At any rate, Downing Street will have pondered whether the Tory left would mobilise in the Commons against leaving the jurisdiction of the Court and, if so, what Labour would do. But at any rate, the Prime Minister has judged that he can’t afford to wait, and has decided to make an interim speech on small boats today.
It seems to be focused on Albania – since roughly two in five of the 40,000 people who have crossed the channel in small boats this year come from that country. He has struck a deal with it under which most Albanians will be unable to claim asylum in Britain, and will be returned there as soon as their claims as assessed. Those who claim that they are victims of modern slavery will have their claims heard in Albania.
The core of the Government’s argument will be that other European countries view Albania as a safe country to return people to – and that there’s no reason why Britain should take a different view.
The first question about this arrangement is how many Albanians will nonetheless be able to convince the authorities or the courts that their claim has merit, and so should not be sent back. No claimant from that country has been granted asylum by the courts this year.
However, only 50 of more than 12,000 claims from Albanian asylum seekers have been processed this year. So Suella Braverman, who has herself said that Britain has lost control of its borders, must tighten them. That means speeding up the assessment of claims – almost 150,000 of which are awaiting decision, the highest figure for two decades. One in three of those who entered Britain on small boats in the first half of this year were from Iraq and Afghanistan (or at least claimed to be).
Iran and Iraq previously provided about half of the arrivals – and the asylum application success rate from Iraq, Afghanistan and Syria currently runs at 98 per cent. The Rwanda scheme has been crafted with them very much in mind.
Farage and Tice will be poised to pounce if speeding up claims turns out to be shorthand for a general amnesty, at least for claimants from these middle eastern countries. At the last, the domestic courts will do what Parliament tells them to do, and Sunak is preparing for legislation to merge the assessment systems for asylum and modern slavery claims.

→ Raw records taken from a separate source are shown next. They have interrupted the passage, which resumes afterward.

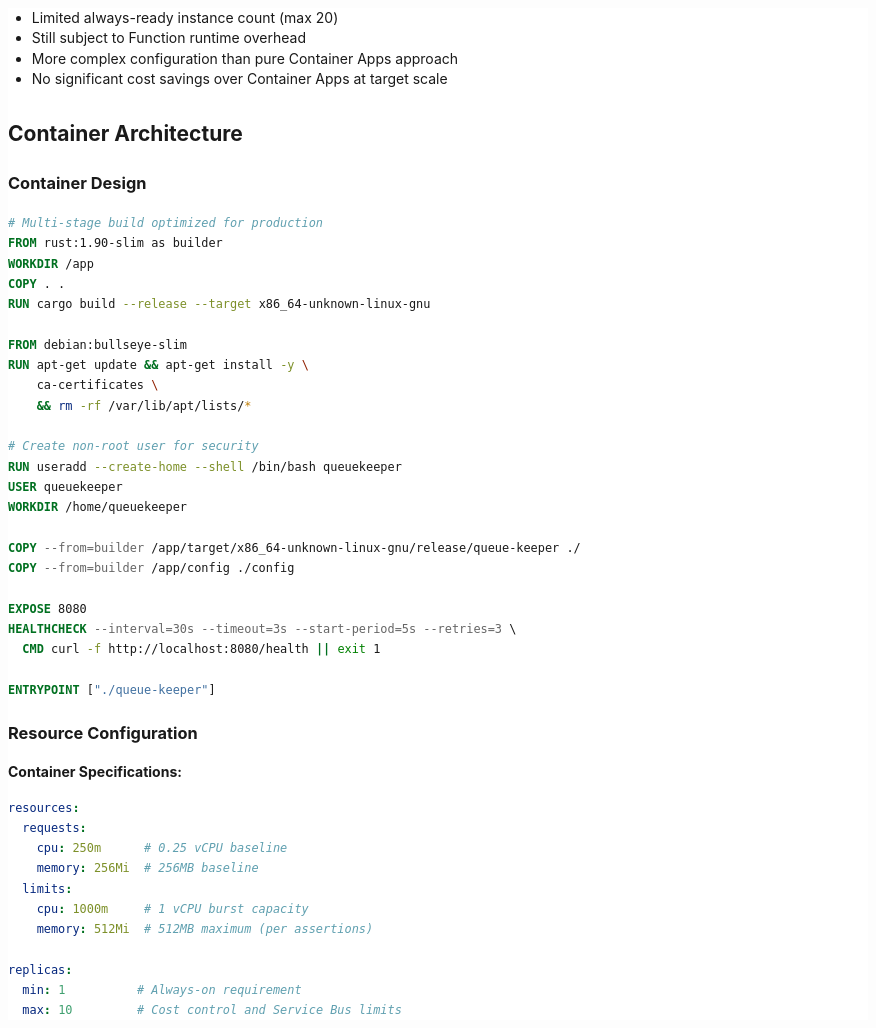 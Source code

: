 - Limited always-ready instance count (max 20)
- Still subject to Function runtime overhead
- More complex configuration than pure Container Apps approach
- No significant cost savings over Container Apps at target scale

## Container Architecture

### Container Design

```dockerfile
# Multi-stage build optimized for production
FROM rust:1.90-slim as builder
WORKDIR /app
COPY . .
RUN cargo build --release --target x86_64-unknown-linux-gnu

FROM debian:bullseye-slim
RUN apt-get update && apt-get install -y \
    ca-certificates \
    && rm -rf /var/lib/apt/lists/*

# Create non-root user for security
RUN useradd --create-home --shell /bin/bash queuekeeper
USER queuekeeper
WORKDIR /home/queuekeeper

COPY --from=builder /app/target/x86_64-unknown-linux-gnu/release/queue-keeper ./
COPY --from=builder /app/config ./config

EXPOSE 8080
HEALTHCHECK --interval=30s --timeout=3s --start-period=5s --retries=3 \
  CMD curl -f http://localhost:8080/health || exit 1

ENTRYPOINT ["./queue-keeper"]
```

### Resource Configuration

**Container Specifications:**

```yaml
resources:
  requests:
    cpu: 250m      # 0.25 vCPU baseline
    memory: 256Mi  # 256MB baseline
  limits:
    cpu: 1000m     # 1 vCPU burst capacity
    memory: 512Mi  # 512MB maximum (per assertions)

replicas:
  min: 1          # Always-on requirement
  max: 10         # Cost control and Service Bus limits
```
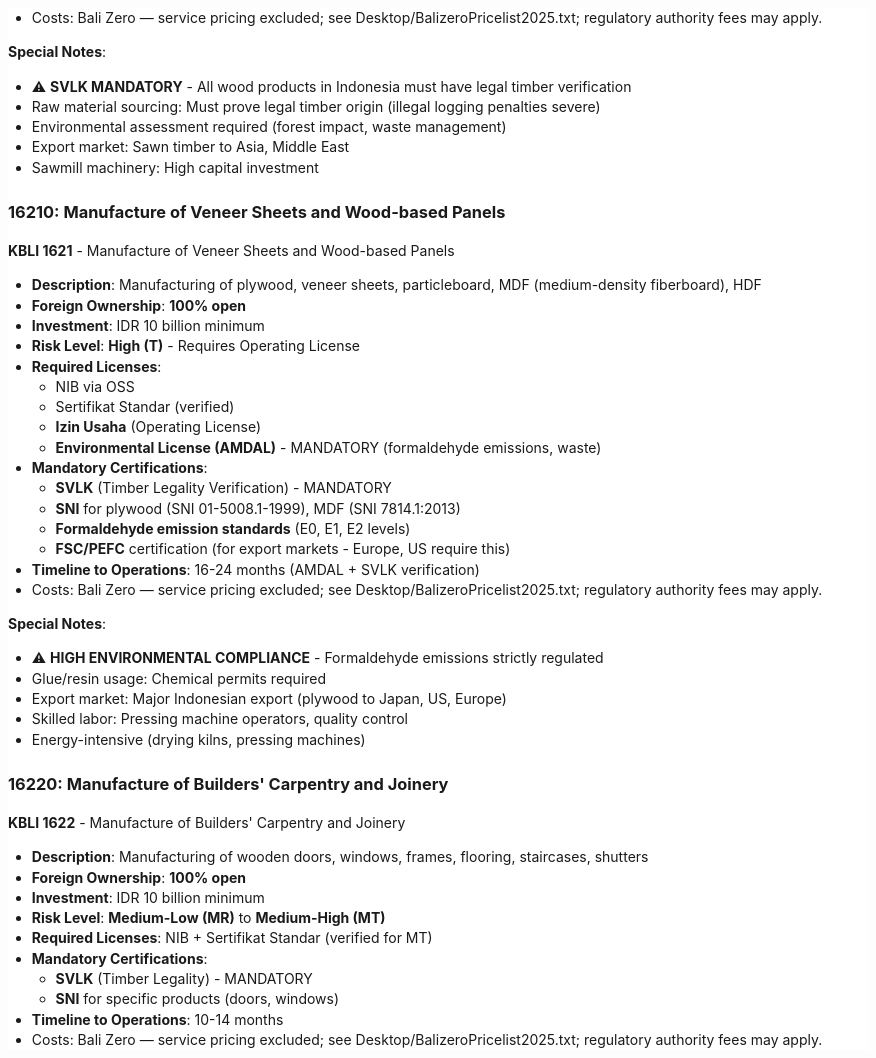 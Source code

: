 - Costs: Bali Zero — service pricing excluded; see Desktop/BalizeroPricelist2025.txt; regulatory authority fees may apply.

**Special Notes**:
- ⚠️ **SVLK MANDATORY** - All wood products in Indonesia must have legal timber verification
- Raw material sourcing: Must prove legal timber origin (illegal logging penalties severe)
- Environmental assessment required (forest impact, waste management)
- Export market: Sawn timber to Asia, Middle East
- Sawmill machinery: High capital investment

### 16210: Manufacture of Veneer Sheets and Wood-based Panels

**KBLI 1621** - Manufacture of Veneer Sheets and Wood-based Panels
- **Description**: Manufacturing of plywood, veneer sheets, particleboard, MDF (medium-density fiberboard), HDF
- **Foreign Ownership**: **100% open**
- **Investment**: IDR 10 billion minimum
- **Risk Level**: **High (T)** - Requires Operating License
- **Required Licenses**:
  - NIB via OSS
  - Sertifikat Standar (verified)
  - **Izin Usaha** (Operating License)
  - **Environmental License (AMDAL)** - MANDATORY (formaldehyde emissions, waste)
- **Mandatory Certifications**:
  - **SVLK** (Timber Legality Verification) - MANDATORY
  - **SNI** for plywood (SNI 01-5008.1-1999), MDF (SNI 7814.1:2013)
  - **Formaldehyde emission standards** (E0, E1, E2 levels)
  - **FSC/PEFC** certification (for export markets - Europe, US require this)
- **Timeline to Operations**: 16-24 months (AMDAL + SVLK verification)
- Costs: Bali Zero — service pricing excluded; see Desktop/BalizeroPricelist2025.txt; regulatory authority fees may apply.

**Special Notes**:
- ⚠️ **HIGH ENVIRONMENTAL COMPLIANCE** - Formaldehyde emissions strictly regulated
- Glue/resin usage: Chemical permits required
- Export market: Major Indonesian export (plywood to Japan, US, Europe)
- Skilled labor: Pressing machine operators, quality control
- Energy-intensive (drying kilns, pressing machines)

### 16220: Manufacture of Builders' Carpentry and Joinery

**KBLI 1622** - Manufacture of Builders' Carpentry and Joinery
- **Description**: Manufacturing of wooden doors, windows, frames, flooring, staircases, shutters
- **Foreign Ownership**: **100% open**
- **Investment**: IDR 10 billion minimum
- **Risk Level**: **Medium-Low (MR)** to **Medium-High (MT)**
- **Required Licenses**: NIB + Sertifikat Standar (verified for MT)
- **Mandatory Certifications**:
  - **SVLK** (Timber Legality) - MANDATORY
  - **SNI** for specific products (doors, windows)
- **Timeline to Operations**: 10-14 months
- Costs: Bali Zero — service pricing excluded; see Desktop/BalizeroPricelist2025.txt; regulatory authority fees may apply.
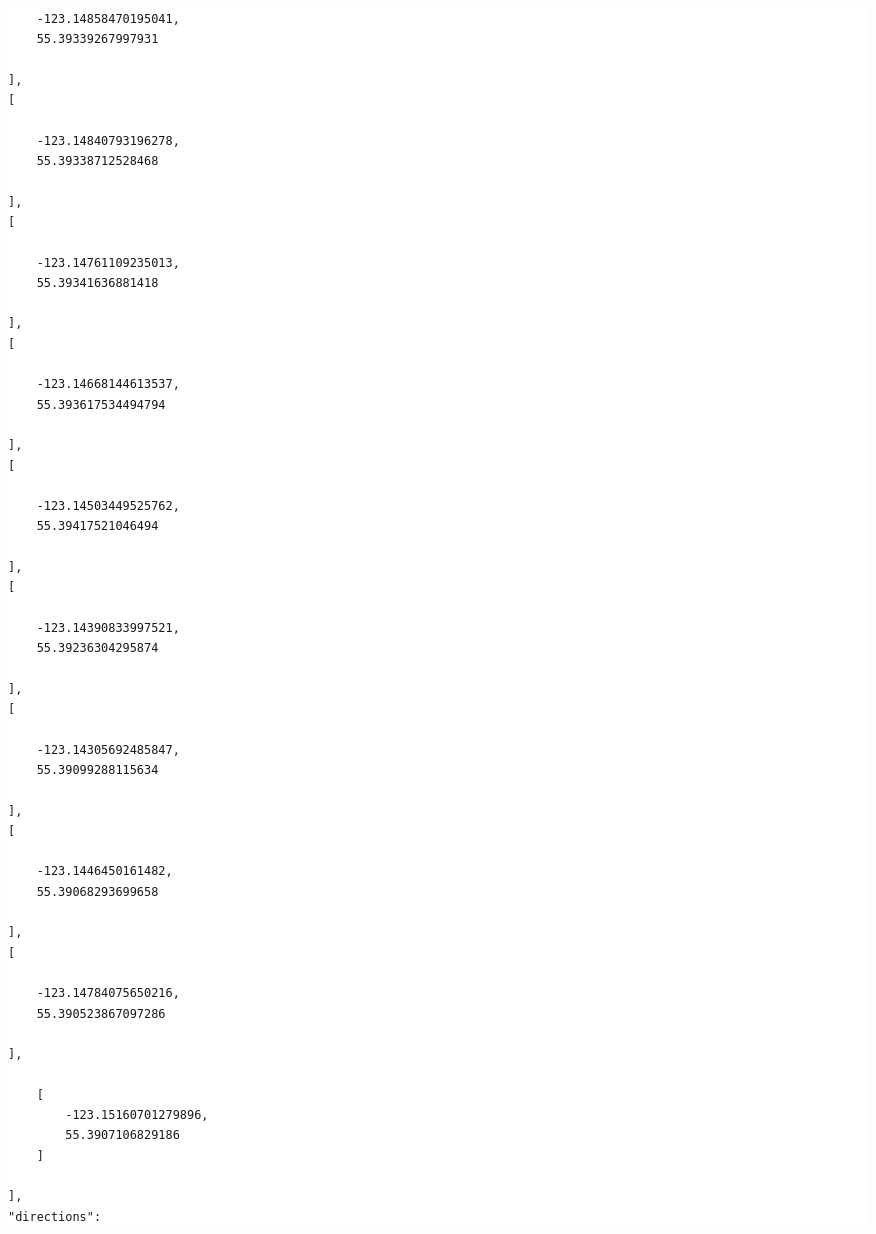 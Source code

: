         ​-123.14858470195041,
        ​55.39339267997931
    
    ],
    [
    
        ​-123.14840793196278,
        ​55.39338712528468
    
    ],
    [
    
        ​-123.14761109235013,
        ​55.39341636881418
    
    ],
    [
    
        ​-123.14668144613537,
        ​55.393617534494794
    
    ],
    [
    
        ​-123.14503449525762,
        ​55.39417521046494
    
    ],
    [
    
        ​-123.14390833997521,
        ​55.39236304295874
    
    ],
    [
    
        ​-123.14305692485847,
        ​55.39099288115634
    
    ],
    [
    
        ​-123.1446450161482,
        ​55.39068293699658
    
    ],
    [
    
        ​-123.14784075650216,
        ​55.390523867097286
    
    ],
    
        [
            ​-123.15160701279896,
            ​55.3907106829186
        ]
    
    ],
    "directions": 
     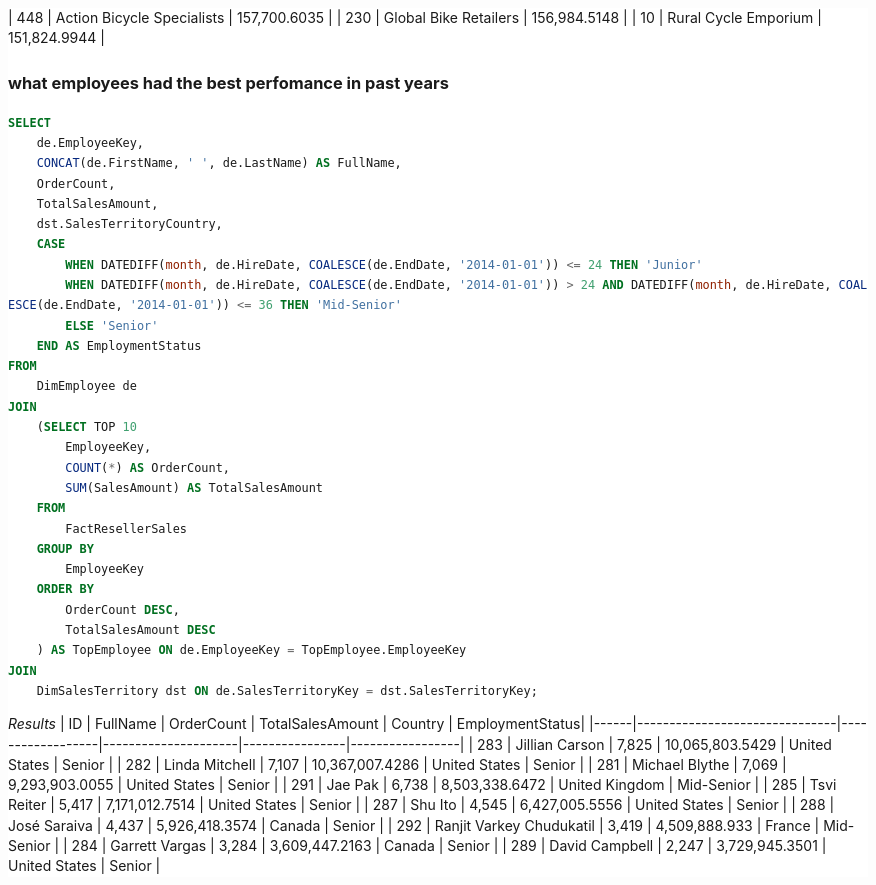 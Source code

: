 | 448  | Action Bicycle Specialists       | 157,700.6035        |
| 230  | Global Bike Retailers            | 156,984.5148        |
| 10   | Rural Cycle Emporium             | 151,824.9944        |





### what employees had the best perfomance in past years
```sql
SELECT 
    de.EmployeeKey,
    CONCAT(de.FirstName, ' ', de.LastName) AS FullName,
    OrderCount,
    TotalSalesAmount,
    dst.SalesTerritoryCountry,
    CASE
        WHEN DATEDIFF(month, de.HireDate, COALESCE(de.EndDate, '2014-01-01')) <= 24 THEN 'Junior'
        WHEN DATEDIFF(month, de.HireDate, COALESCE(de.EndDate, '2014-01-01')) > 24 AND DATEDIFF(month, de.HireDate, COALESCE(de.EndDate, '2014-01-01')) <= 36 THEN 'Mid-Senior'
        ELSE 'Senior'
    END AS EmploymentStatus
FROM 
    DimEmployee de
JOIN 
    (SELECT TOP 10
        EmployeeKey,
        COUNT(*) AS OrderCount,
        SUM(SalesAmount) AS TotalSalesAmount
    FROM 
        FactResellerSales
    GROUP BY 
        EmployeeKey
    ORDER BY 
        OrderCount DESC,
        TotalSalesAmount DESC
    ) AS TopEmployee ON de.EmployeeKey = TopEmployee.EmployeeKey
JOIN 
    DimSalesTerritory dst ON de.SalesTerritoryKey = dst.SalesTerritoryKey;
```

*Results*
| ID   | FullName                      | OrderCount       | TotalSalesAmount    | Country        | EmploymentStatus|
|------|-------------------------------|------------------|---------------------|----------------|-----------------|
| 283  | Jillian Carson                | 7,825            | 10,065,803.5429     | United States  | Senior          |
| 282  | Linda Mitchell                | 7,107            | 10,367,007.4286     | United States  | Senior          |
| 281  | Michael Blythe                | 7,069            | 9,293,903.0055      | United States  | Senior          |
| 291  | Jae Pak                       | 6,738            | 8,503,338.6472      | United Kingdom | Mid-Senior      |
| 285  | Tsvi Reiter                   | 5,417            | 7,171,012.7514      | United States  | Senior          |
| 287  | Shu Ito                       | 4,545            | 6,427,005.5556      | United States  | Senior          |
| 288  | José Saraiva                  | 4,437            | 5,926,418.3574      | Canada         | Senior          |
| 292  | Ranjit Varkey Chudukatil      | 3,419            | 4,509,888.933       | France         | Mid-Senior      |
| 284  | Garrett Vargas                | 3,284            | 3,609,447.2163      | Canada         | Senior          |
| 289  | David Campbell                | 2,247            | 3,729,945.3501      | United States  | Senior          |
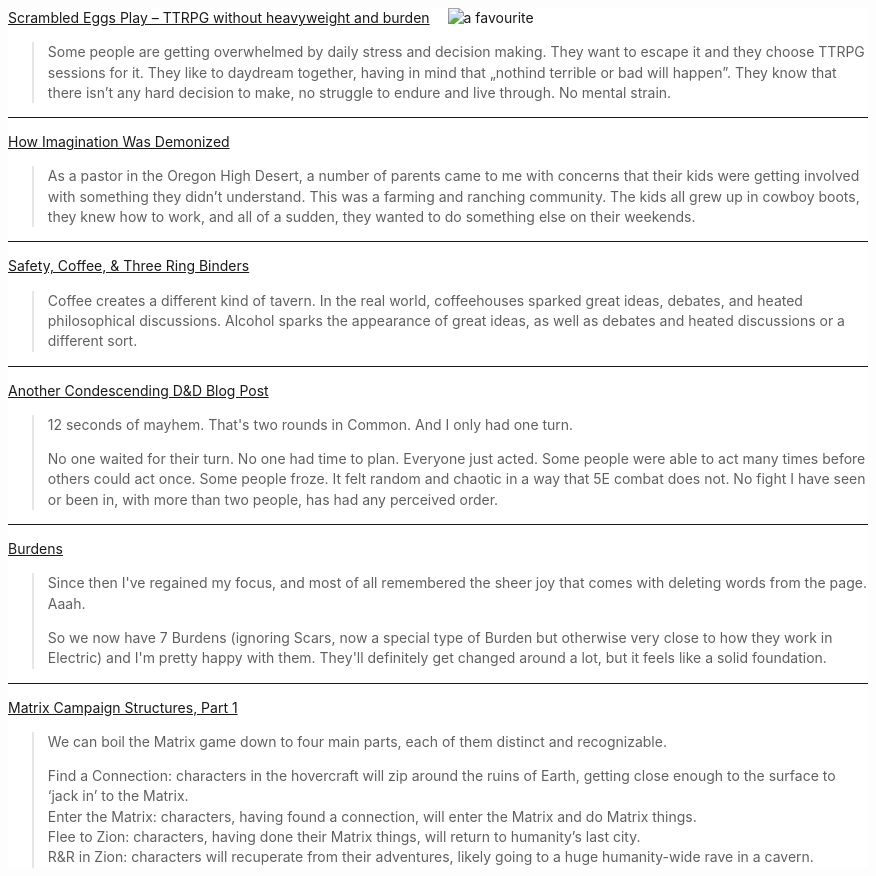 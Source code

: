 [Scrambled Eggs Play – TTRPG without heavyweight and burden](https://commonfortress.com/2022/06/28/english-scramble-eggs-play-ttrpg-without-heavyweight-and-burden/?eow) <img id="favourite0" style="margin-left: 1rem;" title="a favourite" src="images/crown.svg"></img>

> Some people are getting overwhelmed by daily stress and decision making. They want to escape it and they choose TTRPG sessions for it. They like to daydream together, having in mind that „nothind terrible or bad will happen”. They know that there isn’t any hard decision to make, no struggle to endure and live through. No mental strain.

<hr/>

[How Imagination Was Demonized](https://nerves.games/2022/06/28/how-imagination-was-demonized-by-bethany-loy/?eow)

> As a pastor in the Oregon High Desert, a number of parents came to me with concerns that their kids were getting involved with something they didn’t understand. This was a farming and ranching community. The kids all grew up in cowboy boots, they knew how to work, and all of a sudden, they wanted to do something else on their weekends.

<hr/>

[Safety, Coffee, & Three Ring Binders](https://www.sycarion.com/safety-coffee-three-ring-binders/?eow)

> Coffee creates a different kind of tavern. In the real world, coffeehouses sparked great ideas, debates, and heated philosophical discussions. Alcohol sparks the appearance of great ideas, as well as debates and heated discussions or a different sort.

<hr/>

[Another Condescending D&D Blog Post](https://stuartwrites.blogspot.com/2022/06/another-condescending-d-blog-post.html?eow)

> 12 seconds of mayhem. That's two rounds in Common. And I only had one turn.
>
> No one waited for their turn. No one had time to plan. Everyone just acted. Some people were able to act many times before others could act once. Some people froze. It felt random and chaotic in a way that 5E combat does not. No fight I have seen or been in, with more than two people, has had any perceived order.

<hr/>

[Burdens](https://www.bastionland.com/2022/06/burdens.html?eow)

> Since then I've regained my focus, and most of all remembered the sheer joy that comes with deleting words from the page. Aaah.
>
> So we now have 7 Burdens (ignoring Scars, now a special type of Burden but otherwise very close to how they work in Electric) and I'm pretty happy with them. They'll definitely get changed around a lot, but it feels like a solid foundation.

<hr/>

[Matrix Campaign Structures, Part 1](https://mindstorm.blot.im/matrix-campaign-structures-part-1?eow)

> We can boil the Matrix game down to four main parts, each of them distinct and recognizable.
>
> Find a Connection: characters in the hovercraft will zip around the ruins of Earth, getting close enough to the surface to ‘jack in’ to the Matrix.<br/>
> Enter the Matrix: characters, having found a connection, will enter the Matrix and do Matrix things.<br/>
> Flee to Zion: characters, having done their Matrix things, will return to humanity’s last city.<br/>
> R&R in Zion: characters will recuperate from their adventures, likely going to a huge humanity-wide rave in a cavern.
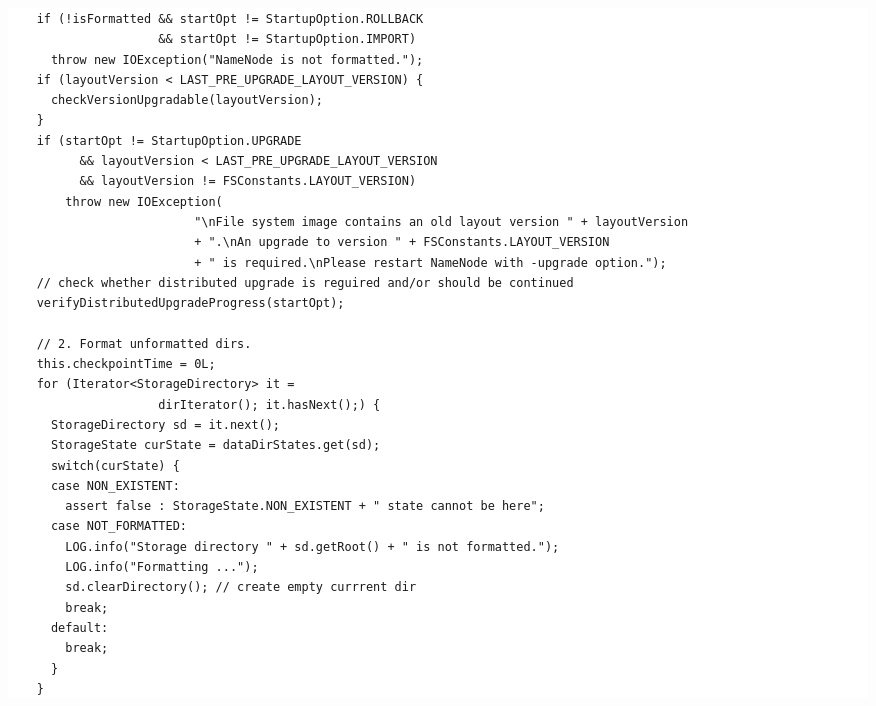 	    
	    if (!isFormatted && startOpt != StartupOption.ROLLBACK 
	                     && startOpt != StartupOption.IMPORT)
	      throw new IOException("NameNode is not formatted.");
	    if (layoutVersion < LAST_PRE_UPGRADE_LAYOUT_VERSION) {
	      checkVersionUpgradable(layoutVersion);
	    }
	    if (startOpt != StartupOption.UPGRADE
	          && layoutVersion < LAST_PRE_UPGRADE_LAYOUT_VERSION
	          && layoutVersion != FSConstants.LAYOUT_VERSION)
	        throw new IOException(
	                          "\nFile system image contains an old layout version " + layoutVersion
	                          + ".\nAn upgrade to version " + FSConstants.LAYOUT_VERSION
	                          + " is required.\nPlease restart NameNode with -upgrade option.");
	    // check whether distributed upgrade is reguired and/or should be continued
	    verifyDistributedUpgradeProgress(startOpt);
	
	    // 2. Format unformatted dirs.
	    this.checkpointTime = 0L;
	    for (Iterator<StorageDirectory> it = 
	                     dirIterator(); it.hasNext();) {
	      StorageDirectory sd = it.next();
	      StorageState curState = dataDirStates.get(sd);
	      switch(curState) {
	      case NON_EXISTENT:
	        assert false : StorageState.NON_EXISTENT + " state cannot be here";
	      case NOT_FORMATTED:
	        LOG.info("Storage directory " + sd.getRoot() + " is not formatted.");
	        LOG.info("Formatting ...");
	        sd.clearDirectory(); // create empty currrent dir
	        break;
	      default:
	        break;
	      }
	    }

The change is intended to stop those claiming under the first to switch to the second, which thus provides a loophole. If the first question about Sunak’s plans is what the domestic courts make of them, the second is how the European Court reacts – and how the Government responds to any adverse judgement. There is a limit to how long this can can be kicked down the road for, regardless of the Prime Minister’s Albanian deal and the new legislation that has been briefed.
When push comes to shove, what will matter will be whether or not the boats stop – or at least that the voters believe that the Prime Minister really wants to halt them and is sparing no effort.
Short of France allowing Britain to police its beaches, and perhaps even were that unlikely eventuality to be realised, that means reviewing our international obligations. This may play no part in Sunak’s Albanian scheme, or his announcement today, but if not he will have to meet the challenge in the New Year.